__TASK OBJECTIVE__
Pick out each line with the word "snapshot" from the material that follows.

__MATERIAL SUPPLIED__
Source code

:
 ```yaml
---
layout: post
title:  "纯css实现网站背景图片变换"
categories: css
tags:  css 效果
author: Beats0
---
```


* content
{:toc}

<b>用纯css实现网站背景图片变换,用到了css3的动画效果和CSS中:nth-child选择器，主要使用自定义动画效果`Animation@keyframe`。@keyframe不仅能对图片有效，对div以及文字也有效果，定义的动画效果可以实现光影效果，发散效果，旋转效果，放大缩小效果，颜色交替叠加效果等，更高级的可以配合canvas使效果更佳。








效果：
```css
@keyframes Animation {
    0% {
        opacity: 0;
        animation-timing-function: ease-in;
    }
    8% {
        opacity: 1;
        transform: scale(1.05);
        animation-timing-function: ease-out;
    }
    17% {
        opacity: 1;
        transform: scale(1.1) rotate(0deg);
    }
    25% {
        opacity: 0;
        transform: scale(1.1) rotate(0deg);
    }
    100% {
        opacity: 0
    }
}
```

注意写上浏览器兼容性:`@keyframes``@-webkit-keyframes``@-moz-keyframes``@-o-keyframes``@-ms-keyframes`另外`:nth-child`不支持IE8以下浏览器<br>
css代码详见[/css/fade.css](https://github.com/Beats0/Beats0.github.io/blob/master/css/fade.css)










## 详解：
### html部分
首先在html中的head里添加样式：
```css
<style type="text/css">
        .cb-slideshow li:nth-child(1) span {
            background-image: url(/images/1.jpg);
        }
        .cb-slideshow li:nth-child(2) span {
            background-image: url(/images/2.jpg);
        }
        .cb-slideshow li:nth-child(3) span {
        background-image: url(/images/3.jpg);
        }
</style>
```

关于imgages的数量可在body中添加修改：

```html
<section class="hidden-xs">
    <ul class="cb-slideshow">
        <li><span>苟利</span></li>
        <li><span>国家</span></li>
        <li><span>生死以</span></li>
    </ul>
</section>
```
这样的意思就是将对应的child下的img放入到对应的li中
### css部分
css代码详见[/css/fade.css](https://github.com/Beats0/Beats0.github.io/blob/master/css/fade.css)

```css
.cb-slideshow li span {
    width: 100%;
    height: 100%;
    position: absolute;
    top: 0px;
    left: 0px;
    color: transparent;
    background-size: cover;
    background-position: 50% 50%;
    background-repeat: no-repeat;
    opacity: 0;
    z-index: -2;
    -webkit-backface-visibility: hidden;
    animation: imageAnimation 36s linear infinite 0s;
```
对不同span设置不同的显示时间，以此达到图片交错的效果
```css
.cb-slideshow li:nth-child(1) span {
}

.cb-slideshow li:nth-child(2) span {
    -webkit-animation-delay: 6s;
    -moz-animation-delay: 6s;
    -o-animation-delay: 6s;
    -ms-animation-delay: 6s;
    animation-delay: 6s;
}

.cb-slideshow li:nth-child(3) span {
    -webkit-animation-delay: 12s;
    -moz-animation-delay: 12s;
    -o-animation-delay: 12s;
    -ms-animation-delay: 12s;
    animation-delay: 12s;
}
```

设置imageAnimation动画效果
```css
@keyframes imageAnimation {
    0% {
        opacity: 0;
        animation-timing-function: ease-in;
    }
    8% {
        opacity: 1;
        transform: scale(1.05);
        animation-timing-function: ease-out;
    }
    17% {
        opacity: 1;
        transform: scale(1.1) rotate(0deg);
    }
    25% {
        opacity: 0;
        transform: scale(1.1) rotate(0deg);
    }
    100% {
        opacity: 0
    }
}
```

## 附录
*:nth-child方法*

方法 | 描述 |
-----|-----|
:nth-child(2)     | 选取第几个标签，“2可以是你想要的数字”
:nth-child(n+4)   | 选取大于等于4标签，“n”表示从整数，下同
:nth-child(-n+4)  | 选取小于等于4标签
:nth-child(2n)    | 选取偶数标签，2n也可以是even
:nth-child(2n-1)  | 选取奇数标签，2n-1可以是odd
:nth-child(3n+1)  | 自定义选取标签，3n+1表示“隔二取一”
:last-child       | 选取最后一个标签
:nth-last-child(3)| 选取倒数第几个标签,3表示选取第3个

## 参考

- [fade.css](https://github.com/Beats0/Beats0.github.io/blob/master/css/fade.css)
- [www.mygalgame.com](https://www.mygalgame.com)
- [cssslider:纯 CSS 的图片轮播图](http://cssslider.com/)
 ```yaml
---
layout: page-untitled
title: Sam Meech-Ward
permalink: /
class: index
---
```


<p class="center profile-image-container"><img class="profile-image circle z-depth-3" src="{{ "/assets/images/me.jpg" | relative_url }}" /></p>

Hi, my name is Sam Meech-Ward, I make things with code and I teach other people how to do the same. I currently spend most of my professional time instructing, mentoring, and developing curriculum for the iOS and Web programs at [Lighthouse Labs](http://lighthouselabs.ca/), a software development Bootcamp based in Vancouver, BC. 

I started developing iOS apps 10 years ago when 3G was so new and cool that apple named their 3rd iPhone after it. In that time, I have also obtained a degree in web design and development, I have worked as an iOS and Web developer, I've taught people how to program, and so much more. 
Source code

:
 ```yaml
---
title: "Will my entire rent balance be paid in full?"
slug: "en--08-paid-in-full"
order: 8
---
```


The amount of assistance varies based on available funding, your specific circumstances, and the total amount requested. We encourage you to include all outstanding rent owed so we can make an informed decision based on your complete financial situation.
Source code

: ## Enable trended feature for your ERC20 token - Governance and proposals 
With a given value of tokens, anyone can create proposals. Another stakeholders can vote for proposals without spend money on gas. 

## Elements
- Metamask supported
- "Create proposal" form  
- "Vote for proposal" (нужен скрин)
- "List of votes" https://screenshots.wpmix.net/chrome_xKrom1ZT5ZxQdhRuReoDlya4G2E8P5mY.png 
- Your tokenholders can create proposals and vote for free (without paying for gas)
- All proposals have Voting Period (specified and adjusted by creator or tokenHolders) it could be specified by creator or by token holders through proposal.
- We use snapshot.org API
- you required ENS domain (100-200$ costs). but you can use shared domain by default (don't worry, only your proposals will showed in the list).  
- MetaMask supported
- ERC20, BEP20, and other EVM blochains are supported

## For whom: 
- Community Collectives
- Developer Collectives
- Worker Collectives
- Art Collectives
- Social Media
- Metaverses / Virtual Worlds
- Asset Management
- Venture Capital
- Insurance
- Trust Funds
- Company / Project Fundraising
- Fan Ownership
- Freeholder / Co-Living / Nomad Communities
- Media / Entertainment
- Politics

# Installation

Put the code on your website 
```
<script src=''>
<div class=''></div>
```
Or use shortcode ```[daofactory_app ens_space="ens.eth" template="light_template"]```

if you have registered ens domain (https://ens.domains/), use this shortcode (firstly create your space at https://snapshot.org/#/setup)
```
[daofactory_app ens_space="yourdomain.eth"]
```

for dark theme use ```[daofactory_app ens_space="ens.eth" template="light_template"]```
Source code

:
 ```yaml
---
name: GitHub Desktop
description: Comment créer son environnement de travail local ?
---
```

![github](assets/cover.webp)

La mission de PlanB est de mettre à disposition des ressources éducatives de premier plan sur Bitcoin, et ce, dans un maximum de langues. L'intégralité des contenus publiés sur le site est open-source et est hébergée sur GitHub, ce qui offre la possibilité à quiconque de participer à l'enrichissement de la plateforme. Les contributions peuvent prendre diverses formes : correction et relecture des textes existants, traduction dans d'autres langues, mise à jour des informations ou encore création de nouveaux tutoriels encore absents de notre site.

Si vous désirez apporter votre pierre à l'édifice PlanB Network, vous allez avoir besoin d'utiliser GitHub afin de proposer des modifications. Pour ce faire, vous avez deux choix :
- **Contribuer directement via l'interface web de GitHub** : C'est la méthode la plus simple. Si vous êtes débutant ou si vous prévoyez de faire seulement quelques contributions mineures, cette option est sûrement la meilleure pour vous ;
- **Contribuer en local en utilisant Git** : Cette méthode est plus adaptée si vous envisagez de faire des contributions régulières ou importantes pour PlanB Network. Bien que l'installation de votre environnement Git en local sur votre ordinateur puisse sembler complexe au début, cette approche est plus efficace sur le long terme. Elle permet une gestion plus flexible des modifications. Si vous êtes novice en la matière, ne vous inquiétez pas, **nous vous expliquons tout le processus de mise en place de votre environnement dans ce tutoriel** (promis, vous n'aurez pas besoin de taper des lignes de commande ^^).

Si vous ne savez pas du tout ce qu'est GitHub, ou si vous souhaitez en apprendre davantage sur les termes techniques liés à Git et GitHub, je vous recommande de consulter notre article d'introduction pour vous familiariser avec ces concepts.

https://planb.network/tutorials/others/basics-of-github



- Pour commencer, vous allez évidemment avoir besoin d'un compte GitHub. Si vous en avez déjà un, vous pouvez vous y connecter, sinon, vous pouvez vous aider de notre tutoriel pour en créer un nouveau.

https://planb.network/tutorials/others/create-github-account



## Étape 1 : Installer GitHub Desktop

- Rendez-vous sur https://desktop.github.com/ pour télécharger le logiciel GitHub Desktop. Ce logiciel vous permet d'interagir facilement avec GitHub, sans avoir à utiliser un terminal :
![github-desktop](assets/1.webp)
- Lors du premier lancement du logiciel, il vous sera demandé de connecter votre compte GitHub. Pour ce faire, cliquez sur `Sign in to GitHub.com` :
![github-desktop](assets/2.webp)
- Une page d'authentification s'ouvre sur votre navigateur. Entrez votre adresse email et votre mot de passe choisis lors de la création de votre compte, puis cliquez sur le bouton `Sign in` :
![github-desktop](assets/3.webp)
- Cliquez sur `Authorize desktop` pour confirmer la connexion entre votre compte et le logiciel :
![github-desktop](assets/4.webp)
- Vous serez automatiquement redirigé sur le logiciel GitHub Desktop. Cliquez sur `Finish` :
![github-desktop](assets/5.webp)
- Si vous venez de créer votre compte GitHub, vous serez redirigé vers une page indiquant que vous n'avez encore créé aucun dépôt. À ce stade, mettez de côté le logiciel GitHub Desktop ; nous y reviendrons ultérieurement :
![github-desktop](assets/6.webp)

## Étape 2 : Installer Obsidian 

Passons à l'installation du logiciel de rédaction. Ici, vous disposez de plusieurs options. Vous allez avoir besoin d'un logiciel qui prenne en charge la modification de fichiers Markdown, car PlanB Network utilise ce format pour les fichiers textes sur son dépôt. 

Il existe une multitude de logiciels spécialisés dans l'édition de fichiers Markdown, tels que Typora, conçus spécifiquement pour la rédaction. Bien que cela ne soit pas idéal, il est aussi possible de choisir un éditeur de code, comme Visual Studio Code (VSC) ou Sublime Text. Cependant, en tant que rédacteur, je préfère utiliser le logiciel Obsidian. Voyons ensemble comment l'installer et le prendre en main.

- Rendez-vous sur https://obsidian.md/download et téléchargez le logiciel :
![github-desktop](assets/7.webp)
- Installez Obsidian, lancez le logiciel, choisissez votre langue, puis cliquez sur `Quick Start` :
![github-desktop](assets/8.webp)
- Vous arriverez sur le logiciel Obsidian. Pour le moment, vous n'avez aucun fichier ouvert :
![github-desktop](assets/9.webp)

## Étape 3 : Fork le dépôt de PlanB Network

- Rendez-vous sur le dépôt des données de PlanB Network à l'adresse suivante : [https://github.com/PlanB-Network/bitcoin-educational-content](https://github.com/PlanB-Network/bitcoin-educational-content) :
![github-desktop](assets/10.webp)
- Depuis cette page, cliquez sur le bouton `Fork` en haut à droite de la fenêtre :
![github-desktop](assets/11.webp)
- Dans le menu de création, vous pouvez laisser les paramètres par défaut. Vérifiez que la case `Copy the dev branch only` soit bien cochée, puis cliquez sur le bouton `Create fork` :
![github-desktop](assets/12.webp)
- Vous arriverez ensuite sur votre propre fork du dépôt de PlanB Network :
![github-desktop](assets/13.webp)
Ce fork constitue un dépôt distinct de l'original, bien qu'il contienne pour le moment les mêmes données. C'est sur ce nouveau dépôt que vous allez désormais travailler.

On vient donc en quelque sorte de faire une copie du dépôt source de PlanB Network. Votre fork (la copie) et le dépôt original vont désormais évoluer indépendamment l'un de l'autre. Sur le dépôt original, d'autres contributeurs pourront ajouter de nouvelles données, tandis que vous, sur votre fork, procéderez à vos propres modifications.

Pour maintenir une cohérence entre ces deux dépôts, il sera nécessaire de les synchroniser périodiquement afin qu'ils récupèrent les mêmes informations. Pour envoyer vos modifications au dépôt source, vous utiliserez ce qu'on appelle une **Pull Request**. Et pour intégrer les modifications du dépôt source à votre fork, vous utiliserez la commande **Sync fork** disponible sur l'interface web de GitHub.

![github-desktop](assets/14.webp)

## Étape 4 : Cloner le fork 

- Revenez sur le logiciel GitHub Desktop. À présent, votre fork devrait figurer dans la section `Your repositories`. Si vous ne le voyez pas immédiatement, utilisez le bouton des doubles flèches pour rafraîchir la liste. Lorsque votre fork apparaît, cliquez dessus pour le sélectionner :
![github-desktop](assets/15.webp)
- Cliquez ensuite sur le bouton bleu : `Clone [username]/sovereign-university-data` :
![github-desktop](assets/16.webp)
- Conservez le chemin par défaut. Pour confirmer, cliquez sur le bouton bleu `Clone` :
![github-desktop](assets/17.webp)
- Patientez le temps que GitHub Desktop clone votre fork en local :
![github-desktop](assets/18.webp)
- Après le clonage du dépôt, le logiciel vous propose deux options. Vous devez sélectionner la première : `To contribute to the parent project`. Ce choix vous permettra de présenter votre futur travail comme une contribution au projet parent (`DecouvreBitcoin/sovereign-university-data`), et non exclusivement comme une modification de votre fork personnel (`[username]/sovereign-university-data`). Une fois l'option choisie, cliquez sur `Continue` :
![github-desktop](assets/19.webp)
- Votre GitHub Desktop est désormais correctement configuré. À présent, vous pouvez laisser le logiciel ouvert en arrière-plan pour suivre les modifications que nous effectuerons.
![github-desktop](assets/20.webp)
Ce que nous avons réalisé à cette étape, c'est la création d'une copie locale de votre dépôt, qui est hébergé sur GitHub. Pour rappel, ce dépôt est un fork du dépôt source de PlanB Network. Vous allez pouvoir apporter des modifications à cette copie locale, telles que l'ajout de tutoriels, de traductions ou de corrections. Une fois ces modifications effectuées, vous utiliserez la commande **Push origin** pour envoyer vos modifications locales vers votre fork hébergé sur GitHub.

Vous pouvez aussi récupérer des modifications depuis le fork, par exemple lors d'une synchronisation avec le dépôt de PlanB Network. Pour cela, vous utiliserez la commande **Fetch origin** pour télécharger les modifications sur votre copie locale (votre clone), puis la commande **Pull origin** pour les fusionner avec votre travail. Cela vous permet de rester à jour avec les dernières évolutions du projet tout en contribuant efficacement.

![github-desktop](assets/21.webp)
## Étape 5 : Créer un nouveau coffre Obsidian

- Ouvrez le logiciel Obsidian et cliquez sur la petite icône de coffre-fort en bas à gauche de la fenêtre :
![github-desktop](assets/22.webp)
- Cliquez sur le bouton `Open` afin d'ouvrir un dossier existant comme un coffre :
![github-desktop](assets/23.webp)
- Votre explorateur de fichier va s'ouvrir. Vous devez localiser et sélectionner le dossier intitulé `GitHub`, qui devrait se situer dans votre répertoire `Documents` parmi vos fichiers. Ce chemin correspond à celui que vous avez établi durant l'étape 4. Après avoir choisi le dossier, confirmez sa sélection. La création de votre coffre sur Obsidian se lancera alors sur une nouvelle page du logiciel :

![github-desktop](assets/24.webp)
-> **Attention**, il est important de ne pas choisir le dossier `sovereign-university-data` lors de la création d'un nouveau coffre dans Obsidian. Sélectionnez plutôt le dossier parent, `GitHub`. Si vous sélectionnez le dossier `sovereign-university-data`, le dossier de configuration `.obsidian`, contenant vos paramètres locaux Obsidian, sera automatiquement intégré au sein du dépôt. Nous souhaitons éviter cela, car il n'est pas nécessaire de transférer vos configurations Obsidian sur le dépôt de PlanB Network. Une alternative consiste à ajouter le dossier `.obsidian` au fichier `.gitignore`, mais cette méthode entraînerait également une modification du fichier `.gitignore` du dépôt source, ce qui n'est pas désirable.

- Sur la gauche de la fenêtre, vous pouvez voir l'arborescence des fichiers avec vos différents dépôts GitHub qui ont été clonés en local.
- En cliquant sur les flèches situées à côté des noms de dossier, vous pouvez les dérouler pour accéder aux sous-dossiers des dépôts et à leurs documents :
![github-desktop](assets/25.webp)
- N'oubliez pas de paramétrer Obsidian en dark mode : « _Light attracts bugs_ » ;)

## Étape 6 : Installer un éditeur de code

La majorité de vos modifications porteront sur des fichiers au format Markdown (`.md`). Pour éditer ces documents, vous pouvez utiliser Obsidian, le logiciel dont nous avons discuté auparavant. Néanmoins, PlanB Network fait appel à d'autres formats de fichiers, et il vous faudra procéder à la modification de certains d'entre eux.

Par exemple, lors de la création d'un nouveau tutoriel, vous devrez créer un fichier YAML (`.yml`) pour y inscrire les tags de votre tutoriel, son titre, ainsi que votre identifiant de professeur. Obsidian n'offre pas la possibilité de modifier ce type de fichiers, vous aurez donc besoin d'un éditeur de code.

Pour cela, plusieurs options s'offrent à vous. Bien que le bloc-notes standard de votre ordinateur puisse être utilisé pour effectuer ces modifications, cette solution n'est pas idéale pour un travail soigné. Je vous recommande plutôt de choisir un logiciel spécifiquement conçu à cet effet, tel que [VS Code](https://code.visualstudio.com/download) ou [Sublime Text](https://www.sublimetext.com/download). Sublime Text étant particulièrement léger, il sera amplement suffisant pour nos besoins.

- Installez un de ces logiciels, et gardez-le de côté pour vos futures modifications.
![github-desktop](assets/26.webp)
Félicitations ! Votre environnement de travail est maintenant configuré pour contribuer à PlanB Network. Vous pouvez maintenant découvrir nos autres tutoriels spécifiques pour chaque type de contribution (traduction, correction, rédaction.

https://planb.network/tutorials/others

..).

__COMPLETED EXERCISE__
- We use snapshot.org API
if you have registered ens domain (https://ens.domains/), use this shortcode (firstly create your space at https://snapshot.org/#/setup)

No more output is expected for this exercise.